(Stored items)
——
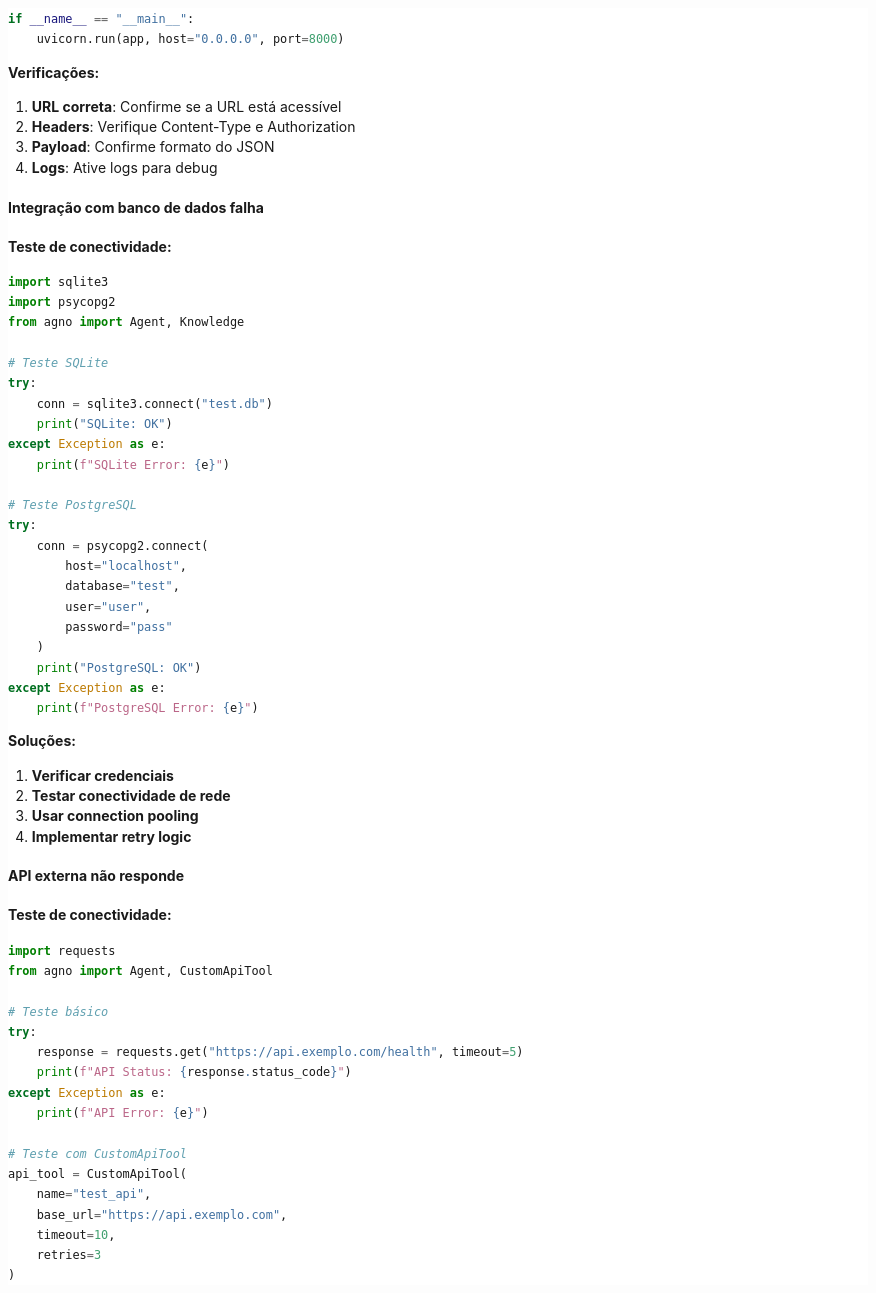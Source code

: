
 ```python
if __name__ == "__main__":
    uvicorn.run(app, host="0.0.0.0", port=8000)
```

**Verificações:**
1. **URL correta**: Confirme se a URL está acessível
2. **Headers**: Verifique Content-Type e Authorization
3. **Payload**: Confirme formato do JSON
4. **Logs**: Ative logs para debug

#### Integração com banco de dados falha
**Teste de conectividade:**
```python
import sqlite3
import psycopg2
from agno import Agent, Knowledge

# Teste SQLite
try:
    conn = sqlite3.connect("test.db")
    print("SQLite: OK")
except Exception as e:
    print(f"SQLite Error: {e}")

# Teste PostgreSQL
try:
    conn = psycopg2.connect(
        host="localhost",
        database="test",
        user="user",
        password="pass"
    )
    print("PostgreSQL: OK")
except Exception as e:
    print(f"PostgreSQL Error: {e}")
```

**Soluções:**
1. **Verificar credenciais**
2. **Testar conectividade de rede**
3. **Usar connection pooling**
4. **Implementar retry logic**

#### API externa não responde
**Teste de conectividade:**
```python
import requests
from agno import Agent, CustomApiTool

# Teste básico
try:
    response = requests.get("https://api.exemplo.com/health", timeout=5)
    print(f"API Status: {response.status_code}")
except Exception as e:
    print(f"API Error: {e}")

# Teste com CustomApiTool
api_tool = CustomApiTool(
    name="test_api",
    base_url="https://api.exemplo.com",
    timeout=10,
    retries=3
)
```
——
- Exercise brief: Search the entries for the word "host", then gather every line that has it.

- Solution to this task:
    uvicorn.run(app, host="0.0.0.0", port=8000)
        host="localhost",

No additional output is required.